GIVEN RECORDS =>

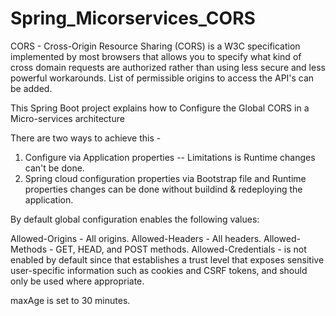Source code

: # Spring_Micorservices_CORS

CORS - Cross-Origin Resource Sharing (CORS) is a W3C specification implemented by most browsers that allows you to 
specify what kind of cross domain requests are authorized rather than using less secure and less powerful workarounds.
List of permissible origins to access the API's can be added.

This Spring Boot project explains how to Configure the Global CORS in a Micro-services architecture

There are two ways to achieve this -

1)  Configure via Application properties -- Limitations is Runtime changes can't be done.
2)  Spring cloud configuration properties via Bootstrap file and Runtime properties changes can be done without buildind
	& redeploying the application.
	
By default global configuration enables the following values:

Allowed-Origins - All origins.
Allowed-Headers - All headers.
Allowed-Methods - GET, HEAD, and POST methods.
Allowed-Credentials - is not enabled by default since that establishes a trust level 
					  that exposes sensitive user-specific information such as cookies and CSRF tokens,
					  and should only be used where appropriate.

maxAge is set to 30 minutes.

HOW TO COMPLETE THIS TASK => Please give the data again unaltered, leaving out any images.

ANSWER AREA =>
Source code

: # Spring_Micorservices_CORS

CORS - Cross-Origin Resource Sharing (CORS) is a W3C specification implemented by most browsers that allows you to 
specify what kind of cross domain requests are authorized rather than using less secure and less powerful workarounds.
List of permissible origins to access the API's can be added.

This Spring Boot project explains how to Configure the Global CORS in a Micro-services architecture

There are two ways to achieve this -

1)  Configure via Application properties -- Limitations is Runtime changes can't be done.
2)  Spring cloud configuration properties via Bootstrap file and Runtime properties changes can be done without buildind
	& redeploying the application.
	
By default global configuration enables the following values:

Allowed-Origins - All origins.
Allowed-Headers - All headers.
Allowed-Methods - GET, HEAD, and POST methods.
Allowed-Credentials - is not enabled by default since that establishes a trust level 
					  that exposes sensitive user-specific information such as cookies and CSRF tokens,
					  and should only be used where appropriate.

maxAge is set to 30 minutes.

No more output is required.